But without a lively community yet (two Steam threads, both gathering more dust than your boots), the frontier feels more empty than the sheriff’s IQ.
It’s a world begging to be wild, but currently more beige than a freshly neutered accountant.
Crew & NPCs
The crew system exists. Characters exist. Charm, personality, memorable psychos? Not yet.
Right now, your gang feels like the same five men reused with different hats. Permadeath stops being dramatic when the replacement is basically the same bloke, just slightly hungrier.
Police & Law Response
The sheriff and his mutts exist on paper. In practice, the law feels like a stern breeze rather than a terrifying force.
There’s no legendary last stands, no breathless chases, no “oh god oh god ride faster!” moments, at least none recorded by the tiny demo playerbase. Mostly you get ambushed, mildly annoyed, then back to looting shrubs for berries like a criminally inclined squirrel.
Style & Atmosphere
The hand-drawn art is charming. The vibe is dusty, gritty, and nicely Western. The QTE shootouts add a bit of tension, assuming you enjoy button-mashing like a caffeinated woodpecker.
If you’re into indie Westerns, you’ll smile. If you’re expecting cinematic glory… well, you’ll still smile, but it’ll be the smile of someone who just realized their whiskey is 30% water.
Replayability
Procedural maps, permadeath, rotating gang members, classic roguelike replay value. You can keep playing.
But once you’ve realized the frontier is basically the same bar fight over and over, replayability begins to sag like a horse that’s seen too much.
Multiplayer
Technically listed. Practically nonexistent. Like the sheriff’s moral compass.
If you buy this expecting outlaw co-op chaos, prepare for disappointment. And silence. Lots of silence.
If you finish this review thinking, ‘I want chaos, but better,’ then just get Desperados III, criminal tactics, actual fun, and no random cholera. It’s always on sale somewhere because the universe has taste.
FAQ
Is Seven Sinners worth it in 2025? If you like starving, gambling, and accidentally dying in a bush, absolutely.

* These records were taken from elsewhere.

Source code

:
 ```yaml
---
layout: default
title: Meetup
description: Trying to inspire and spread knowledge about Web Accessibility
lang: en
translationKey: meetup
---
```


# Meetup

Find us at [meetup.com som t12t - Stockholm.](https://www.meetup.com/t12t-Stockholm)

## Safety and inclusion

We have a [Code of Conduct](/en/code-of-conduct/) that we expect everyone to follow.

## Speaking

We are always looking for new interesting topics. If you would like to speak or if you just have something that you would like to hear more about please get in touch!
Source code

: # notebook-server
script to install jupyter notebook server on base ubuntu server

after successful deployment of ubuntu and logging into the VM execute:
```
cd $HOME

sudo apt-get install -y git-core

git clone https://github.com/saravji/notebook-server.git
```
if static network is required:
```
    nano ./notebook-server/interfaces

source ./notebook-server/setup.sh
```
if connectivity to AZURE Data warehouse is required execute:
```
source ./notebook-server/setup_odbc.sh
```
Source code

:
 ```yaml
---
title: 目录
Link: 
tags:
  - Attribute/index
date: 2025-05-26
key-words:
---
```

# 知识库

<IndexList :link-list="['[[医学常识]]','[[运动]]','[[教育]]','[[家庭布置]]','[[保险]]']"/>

Does Seven Sinners feel like a real outlaw simulator? Yes, if your version of outlaw life includes constant diarrhea and a horizon made of beige.
Are the heists actually exciting? For the first hour. After that, they’re more “I’ve seen this before” than “YEEHAW.”
Is the difficulty fair or sadistic? Fair, but in the same way being kicked in the ribs by a mule is “fair.”
Should I play with friends? Only if your friends are imaginary, because that’s the only “multiplayer” population available.